**Work task**
Transcribe every entry precisely, omitting nothing.

**Source records**
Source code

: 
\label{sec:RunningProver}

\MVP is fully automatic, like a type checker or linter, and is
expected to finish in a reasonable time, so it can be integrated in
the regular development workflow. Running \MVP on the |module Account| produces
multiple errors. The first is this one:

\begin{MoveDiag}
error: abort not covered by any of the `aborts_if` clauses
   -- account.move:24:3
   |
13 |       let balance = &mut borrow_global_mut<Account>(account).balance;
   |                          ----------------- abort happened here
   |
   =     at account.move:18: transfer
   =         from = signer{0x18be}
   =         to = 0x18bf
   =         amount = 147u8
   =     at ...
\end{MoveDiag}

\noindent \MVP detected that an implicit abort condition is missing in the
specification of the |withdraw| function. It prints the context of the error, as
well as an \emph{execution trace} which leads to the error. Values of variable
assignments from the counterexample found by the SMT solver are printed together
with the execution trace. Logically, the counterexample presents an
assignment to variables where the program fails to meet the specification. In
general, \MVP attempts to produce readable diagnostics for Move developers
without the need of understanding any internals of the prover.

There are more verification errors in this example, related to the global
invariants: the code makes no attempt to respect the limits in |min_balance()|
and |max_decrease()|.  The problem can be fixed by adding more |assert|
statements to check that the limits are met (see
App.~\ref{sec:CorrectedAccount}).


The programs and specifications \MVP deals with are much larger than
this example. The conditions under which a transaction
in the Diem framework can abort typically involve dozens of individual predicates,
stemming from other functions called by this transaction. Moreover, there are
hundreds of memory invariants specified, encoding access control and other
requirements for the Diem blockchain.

**Task response**
Source code

: 
\label{sec:RunningProver}

\MVP is fully automatic, like a type checker or linter, and is
expected to finish in a reasonable time, so it can be integrated in
the regular development workflow. Running \MVP on the |module Account| produces
multiple errors. The first is this one:

\begin{MoveDiag}
error: abort not covered by any of the `aborts_if` clauses
   -- account.move:24:3
   |
13 |       let balance = &mut borrow_global_mut<Account>(account).balance;
   |                          ----------------- abort happened here
   |
   =     at account.move:18: transfer
   =         from = signer{0x18be}
   =         to = 0x18bf
   =         amount = 147u8
   =     at ...
\end{MoveDiag}

\noindent \MVP detected that an implicit abort condition is missing in the
specification of the |withdraw| function. It prints the context of the error, as
well as an \emph{execution trace} which leads to the error. Values of variable
assignments from the counterexample found by the SMT solver are printed together
with the execution trace. Logically, the counterexample presents an
assignment to variables where the program fails to meet the specification. In
general, \MVP attempts to produce readable diagnostics for Move developers
without the need of understanding any internals of the prover.

There are more verification errors in this example, related to the global
invariants: the code makes no attempt to respect the limits in |min_balance()|
and |max_decrease()|.  The problem can be fixed by adding more |assert|
statements to check that the limits are met (see
App.~\ref{sec:CorrectedAccount}).


The programs and specifications \MVP deals with are much larger than
this example. The conditions under which a transaction
in the Diem framework can abort typically involve dozens of individual predicates,
stemming from other functions called by this transaction. Moreover, there are
hundreds of memory invariants specified, encoding access control and other
requirements for the Diem blockchain.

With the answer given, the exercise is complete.